Seharusnya, ia memanfaatkan pekerjaannya untuk mengajak penonton sepak bola Indonesia yang terkenal akan kefanatikannya itu naik kelas, dengan mulai membiasakan mendengar komentator-komentator yang tidak hanya mengandalkan urat dan berbagai diksi tidak jelas saat pertandingan berlangsung, namun dengan 'daging' yang empuk.
Saya juga cukup khawatir dengan tren komentator hiperbola seperti ini. Karena sepak bola adalah tayangan yang luas dan ditonton hampir seluruh rakyat Indonesia, takutnya mereka mengira kalau menjadi komentator itu cukup dengan modal teriak-teriak tidak berarah setiap ada peluang yang terjadi.

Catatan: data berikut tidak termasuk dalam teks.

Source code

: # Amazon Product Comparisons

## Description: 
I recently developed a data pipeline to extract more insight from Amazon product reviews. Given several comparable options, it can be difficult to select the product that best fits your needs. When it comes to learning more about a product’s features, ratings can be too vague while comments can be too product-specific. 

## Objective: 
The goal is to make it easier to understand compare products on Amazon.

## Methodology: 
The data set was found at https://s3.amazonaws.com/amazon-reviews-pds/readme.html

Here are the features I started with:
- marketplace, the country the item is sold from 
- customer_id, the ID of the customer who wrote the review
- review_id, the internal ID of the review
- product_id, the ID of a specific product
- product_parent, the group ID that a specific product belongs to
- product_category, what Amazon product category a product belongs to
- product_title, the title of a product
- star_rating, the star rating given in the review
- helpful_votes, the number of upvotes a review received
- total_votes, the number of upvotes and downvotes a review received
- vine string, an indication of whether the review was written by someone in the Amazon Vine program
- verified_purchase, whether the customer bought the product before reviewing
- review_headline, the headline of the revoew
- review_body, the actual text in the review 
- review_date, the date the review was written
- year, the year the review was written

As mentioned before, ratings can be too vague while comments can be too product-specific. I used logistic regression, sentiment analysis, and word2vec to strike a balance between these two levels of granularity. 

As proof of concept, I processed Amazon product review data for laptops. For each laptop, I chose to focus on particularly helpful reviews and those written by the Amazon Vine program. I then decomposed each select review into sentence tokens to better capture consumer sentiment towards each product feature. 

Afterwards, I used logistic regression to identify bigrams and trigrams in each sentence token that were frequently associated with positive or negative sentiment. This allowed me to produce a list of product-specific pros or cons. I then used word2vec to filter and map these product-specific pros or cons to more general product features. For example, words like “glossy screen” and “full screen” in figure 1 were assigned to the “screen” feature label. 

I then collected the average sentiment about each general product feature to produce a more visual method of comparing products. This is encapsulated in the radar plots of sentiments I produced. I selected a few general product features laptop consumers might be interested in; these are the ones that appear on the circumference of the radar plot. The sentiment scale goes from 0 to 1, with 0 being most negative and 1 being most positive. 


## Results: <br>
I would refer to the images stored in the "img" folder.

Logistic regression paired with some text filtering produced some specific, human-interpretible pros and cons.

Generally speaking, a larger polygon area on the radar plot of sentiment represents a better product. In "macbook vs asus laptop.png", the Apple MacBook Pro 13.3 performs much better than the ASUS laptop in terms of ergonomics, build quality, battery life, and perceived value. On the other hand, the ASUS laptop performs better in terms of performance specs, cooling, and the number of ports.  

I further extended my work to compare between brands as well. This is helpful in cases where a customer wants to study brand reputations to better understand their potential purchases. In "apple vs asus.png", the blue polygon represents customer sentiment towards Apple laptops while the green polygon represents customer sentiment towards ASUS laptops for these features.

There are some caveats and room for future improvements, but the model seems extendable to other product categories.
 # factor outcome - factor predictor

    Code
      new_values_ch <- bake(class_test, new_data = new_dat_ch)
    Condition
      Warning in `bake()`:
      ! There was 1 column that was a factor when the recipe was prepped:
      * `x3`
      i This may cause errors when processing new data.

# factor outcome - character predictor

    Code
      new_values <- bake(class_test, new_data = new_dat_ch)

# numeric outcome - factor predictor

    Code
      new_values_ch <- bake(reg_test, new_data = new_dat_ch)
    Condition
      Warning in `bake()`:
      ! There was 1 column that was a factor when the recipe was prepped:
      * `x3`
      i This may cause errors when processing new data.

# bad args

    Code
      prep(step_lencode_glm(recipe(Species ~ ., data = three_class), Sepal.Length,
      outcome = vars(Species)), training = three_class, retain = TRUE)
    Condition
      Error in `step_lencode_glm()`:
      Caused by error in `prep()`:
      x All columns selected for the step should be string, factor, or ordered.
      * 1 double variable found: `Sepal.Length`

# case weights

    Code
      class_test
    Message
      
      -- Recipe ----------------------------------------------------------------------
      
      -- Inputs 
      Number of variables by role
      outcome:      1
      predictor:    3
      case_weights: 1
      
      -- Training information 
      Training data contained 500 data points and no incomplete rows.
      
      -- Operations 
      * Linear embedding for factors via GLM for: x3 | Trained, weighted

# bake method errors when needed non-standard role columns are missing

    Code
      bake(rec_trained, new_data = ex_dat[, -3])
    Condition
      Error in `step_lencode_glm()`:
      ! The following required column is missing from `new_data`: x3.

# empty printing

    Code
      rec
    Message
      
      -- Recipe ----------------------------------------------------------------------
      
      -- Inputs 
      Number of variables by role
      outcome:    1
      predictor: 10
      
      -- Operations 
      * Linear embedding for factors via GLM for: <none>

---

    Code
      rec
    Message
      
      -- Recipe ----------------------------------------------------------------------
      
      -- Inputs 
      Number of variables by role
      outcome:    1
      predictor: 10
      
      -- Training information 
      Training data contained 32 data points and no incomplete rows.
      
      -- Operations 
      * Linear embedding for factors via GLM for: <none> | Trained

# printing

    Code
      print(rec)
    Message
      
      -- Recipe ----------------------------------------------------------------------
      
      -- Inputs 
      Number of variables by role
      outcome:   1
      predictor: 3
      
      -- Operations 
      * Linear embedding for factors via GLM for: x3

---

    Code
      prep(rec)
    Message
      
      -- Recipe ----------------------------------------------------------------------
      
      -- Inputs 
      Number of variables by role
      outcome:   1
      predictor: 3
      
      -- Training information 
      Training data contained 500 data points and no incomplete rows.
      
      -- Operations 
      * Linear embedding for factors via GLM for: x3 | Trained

Saya rasa, mimpi saya sebagai komentator sudah tidak sebergairah seperti saat menonton aksi komentator-komentator Liga Indonesia era Indonesia Super League dan Liga Ti-Phone. Dahulu, saya bisa belajar banyak dari tayangan 2 jam tersebut.
Sekarang, tayangan 2 jam itu hanya saya gunakan untuk menaikturunkan volume televisi. Terlebih lagi kalau harus dipasangkan dengan komentator yang hanya mengandalkan teriakan, sepertinya lebih baik saya mengatakan tidak.